DATA FOR THIS EXERCISE Block Start

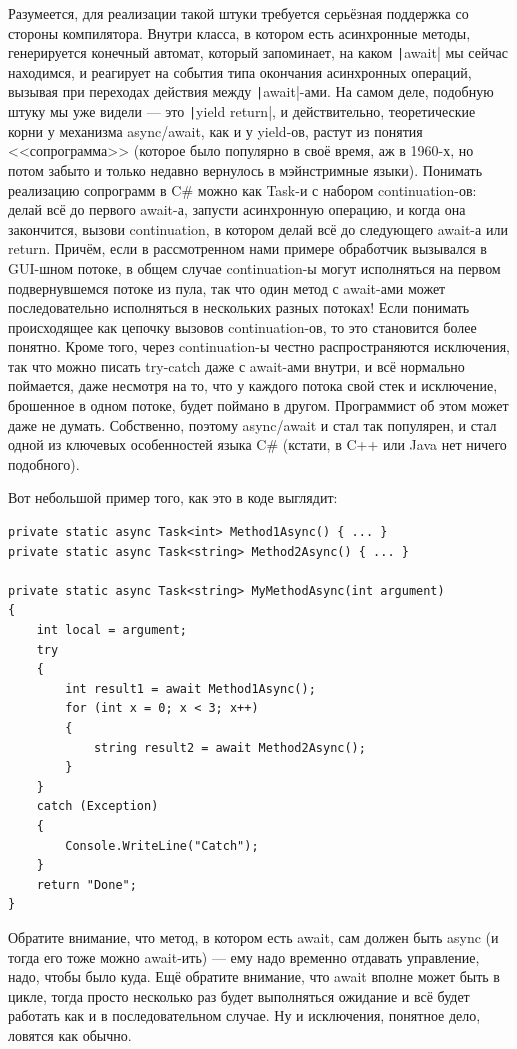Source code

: \documentclass[a5paper]{article}
\begin{document}
Разумеется, для реализации такой штуки требуется серьёзная поддержка со стороны компилятора. Внутри класса, в котором есть асинхронные методы, генерируется конечный автомат, который запоминает, на каком \texttt|await| мы сейчас находимся, и реагирует на события типа окончания асинхронных операций, вызывая при переходах действия между \texttt|await|-ами. На самом деле, подобную штуку мы уже видели --- это \texttt|yield return|, и действительно, теоретические корни у механизма async/await, как и у yield-ов, растут из понятия <<сопрограмма>> (которое было популярно в своё время, аж в 1960-х, но потом забыто и только недавно вернулось в мэйнстримные языки). Понимать реализацию сопрограмм в C\# можно как Task-и с набором continuation-ов: делай всё до первого await-а, запусти асинхронную операцию, и когда она закончится, вызови continuation, в котором делай всё до следующего await-а или return. Причём, если в рассмотренном нами примере обработчик вызывался в GUI-шном потоке, в общем случае continuation-ы могут исполняться на первом подвернувшемся потоке из пула, так что один метод с await-ами может последовательно исполняться в нескольких разных потоках! Если понимать происходящее как цепочку вызовов continuation-ов, то это становится более понятно. Кроме того, через continuation-ы честно распространяются исключения, так что можно писать try-catch даже с await-ами внутри, и всё нормально поймается, даже несмотря на то, что у каждого потока свой стек и исключение, брошенное в одном потоке, будет поймано в другом. Программист об этом может даже не думать. Собственно, поэтому async/await и стал так популярен, и стал одной из ключевых особенностей языка C\# (кстати, в C++ или Java нет ничего подобного).

Вот небольшой пример того, как это в коде выглядит:

\begin{verbatim}
private static async Task<int> Method1Async() { ... }
private static async Task<string> Method2Async() { ... }

private static async Task<string> MyMethodAsync(int argument) 
{
    int local = argument;
    try 
    {
        int result1 = await Method1Async();
        for (int x = 0; x < 3; x++) 
        {
            string result2 = await Method2Async();
        }
    }
    catch (Exception) 
    { 
        Console.WriteLine("Catch"); 
    }
    return "Done";
}
\end{verbatim}

Обратите внимание, что метод, в котором есть await, сам должен быть async (и тогда его тоже можно await-ить) --- ему надо временно отдавать управление, надо, чтобы было куда. Ещё обратите внимание, что await вполне может быть в цикле, тогда просто несколько раз будет выполняться ожидание и всё будет работать как и в последовательном случае. Ну и исключения, понятное дело, ловятся как обычно.
\end{document}
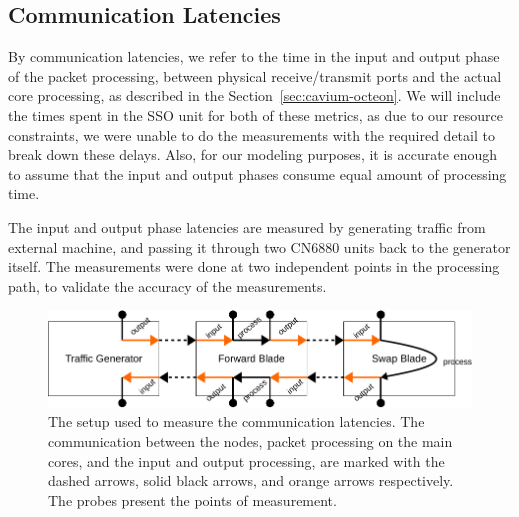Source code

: 


\subsection{Communication Latencies}
\label{sec:communication-latencies}

By communication latencies, we refer to the time in the input and output phase of the packet processing, between physical receive/transmit ports and the actual core processing, as described in the Section~\ref{sec:cavium-octeon}. We will include the times spent in the SSO unit for both of these metrics, as due to our resource constraints, we were unable to do the measurements with the required detail to break down these delays. Also, for our modeling purposes, it is accurate enough to assume that the input and output phases consume equal amount of processing time.

The input and output phase latencies are measured by generating traffic from external machine, and passing it through two CN6880 units back to the generator itself. The measurements were done at two independent points in the processing path, to validate the accuracy of the measurements.

\begin{figure}[]
  \begin{center}
    \includegraphics[width=\textwidth]{images/comm-measurement-setup.pdf}
    \caption{The setup used to measure the communication latencies. The communication between the nodes, packet processing on the main cores, and the input and output processing, are marked with the dashed arrows, solid black arrows, and orange arrows respectively. The probes present the points of measurement.}
    \label{fig:comm-setup}
  \end{center}
\end{figure}


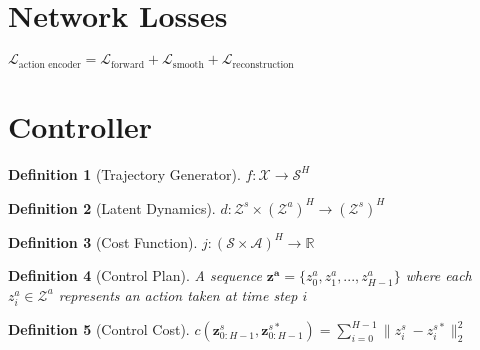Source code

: \documentclass{article}
\newtheorem{definition}{Definition}
\begin{document}
\section{Network Losses}

$\mathcal{L}_\text{action encoder}=\mathcal{L}_\text{forward} + \mathcal{L}_\text{smooth}+\mathcal{L}_\text{reconstruction}$



\section{Controller}

\begin{definition}[Trajectory Generator]
    $f: \mathcal{X} \rightarrow \mathcal{S}^H$
\end{definition}
\begin{definition}[Latent Dynamics]
    $d: \mathcal{Z}^s \times \left(\mathcal{Z}^a\right)^H \rightarrow (\mathcal{Z}^s)^H$
\end{definition}
\begin{definition}[Cost Function]
    $j: (\mathcal{S} \times \mathcal{A})^H \rightarrow \mathbb{R}$
\end{definition}
\begin{definition}[Control Plan]
    A sequence $\mathbf{z^a} = \{z^a_0, z^a_1, ..., z^a_{H-1}\}$ where each $z^a_i \in \mathcal{Z}^a$ represents an action taken at time step $i$
\end{definition}
\begin{definition}[Control Cost]
    $c(\mathbf{z}_{0:H-1}^s, \mathbf{z}_{0:H-1}^{s*}) = \sum\limits_{i=0}^{H-1} \| z^s_i\ - z^{s*}_i \|_2^2$
\end{definition}
\end{document}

DATA FOR THIS EXERCISE Block End

ASSIGNED TASK:
Give every line of the records above again, exactly, and omit the pictures.

REPLY:
Source code

: \documentclass[a5paper]{article}
\begin{document}
Разумеется, для реализации такой штуки требуется серьёзная поддержка со стороны компилятора. Внутри класса, в котором есть асинхронные методы, генерируется конечный автомат, который запоминает, на каком \texttt|await| мы сейчас находимся, и реагирует на события типа окончания асинхронных операций, вызывая при переходах действия между \texttt|await|-ами. На самом деле, подобную штуку мы уже видели --- это \texttt|yield return|, и действительно, теоретические корни у механизма async/await, как и у yield-ов, растут из понятия <<сопрограмма>> (которое было популярно в своё время, аж в 1960-х, но потом забыто и только недавно вернулось в мэйнстримные языки). Понимать реализацию сопрограмм в C\# можно как Task-и с набором continuation-ов: делай всё до первого await-а, запусти асинхронную операцию, и когда она закончится, вызови continuation, в котором делай всё до следующего await-а или return. Причём, если в рассмотренном нами примере обработчик вызывался в GUI-шном потоке, в общем случае continuation-ы могут исполняться на первом подвернувшемся потоке из пула, так что один метод с await-ами может последовательно исполняться в нескольких разных потоках! Если понимать происходящее как цепочку вызовов continuation-ов, то это становится более понятно. Кроме того, через continuation-ы честно распространяются исключения, так что можно писать try-catch даже с await-ами внутри, и всё нормально поймается, даже несмотря на то, что у каждого потока свой стек и исключение, брошенное в одном потоке, будет поймано в другом. Программист об этом может даже не думать. Собственно, поэтому async/await и стал так популярен, и стал одной из ключевых особенностей языка C\# (кстати, в C++ или Java нет ничего подобного).

Вот небольшой пример того, как это в коде выглядит:

\begin{verbatim}
private static async Task<int> Method1Async() { ... }
private static async Task<string> Method2Async() { ... }

private static async Task<string> MyMethodAsync(int argument) 
{
    int local = argument;
    try 
    {
        int result1 = await Method1Async();
        for (int x = 0; x < 3; x++) 
        {
            string result2 = await Method2Async();
        }
    }
    catch (Exception) 
    { 
        Console.WriteLine("Catch"); 
    }
    return "Done";
}
\end{verbatim}

Обратите внимание, что метод, в котором есть await, сам должен быть async (и тогда его тоже можно await-ить) --- ему надо временно отдавать управление, надо, чтобы было куда. Ещё обратите внимание, что await вполне может быть в цикле, тогда просто несколько раз будет выполняться ожидание и всё будет работать как и в последовательном случае. Ну и исключения, понятное дело, ловятся как обычно.
\end{document}
Source code

: 


\subsection{Communication Latencies}
\label{sec:communication-latencies}

By communication latencies, we refer to the time in the input and output phase of the packet processing, between physical receive/transmit ports and the actual core processing, as described in the Section~\ref{sec:cavium-octeon}. We will include the times spent in the SSO unit for both of these metrics, as due to our resource constraints, we were unable to do the measurements with the required detail to break down these delays. Also, for our modeling purposes, it is accurate enough to assume that the input and output phases consume equal amount of processing time.

The input and output phase latencies are measured by generating traffic from external machine, and passing it through two CN6880 units back to the generator itself. The measurements were done at two independent points in the processing path, to validate the accuracy of the measurements.

\begin{figure}[]
  \begin{center}
    \includegraphics[width=\textwidth]{images/comm-measurement-setup.pdf}
    \caption{The setup used to measure the communication latencies. The communication between the nodes, packet processing on the main cores, and the input and output processing, are marked with the dashed arrows, solid black arrows, and orange arrows respectively. The probes present the points of measurement.}
    \label{fig:comm-setup}
  \end{center}
\end{figure}


Source code

: \documentclass{article}
\newtheorem{definition}{Definition}
\begin{document}
\section{Network Losses}

$\mathcal{L}_\text{action encoder}=\mathcal{L}_\text{forward} + \mathcal{L}_\text{smooth}+\mathcal{L}_\text{reconstruction}$



\section{Controller}

\begin{definition}[Trajectory Generator]
    $f: \mathcal{X} \rightarrow \mathcal{S}^H$
\end{definition}
\begin{definition}[Latent Dynamics]
    $d: \mathcal{Z}^s \times \left(\mathcal{Z}^a\right)^H \rightarrow (\mathcal{Z}^s)^H$
\end{definition}
\begin{definition}[Cost Function]
    $j: (\mathcal{S} \times \mathcal{A})^H \rightarrow \mathbb{R}$
\end{definition}
\begin{definition}[Control Plan]
    A sequence $\mathbf{z^a} = \{z^a_0, z^a_1, ..., z^a_{H-1}\}$ where each $z^a_i \in \mathcal{Z}^a$ represents an action taken at time step $i$
\end{definition}
\begin{definition}[Control Cost]
    $c(\mathbf{z}_{0:H-1}^s, \mathbf{z}_{0:H-1}^{s*}) = \sum\limits_{i=0}^{H-1} \| z^s_i\ - z^{s*}_i \|_2^2$
\end{definition}
\end{document}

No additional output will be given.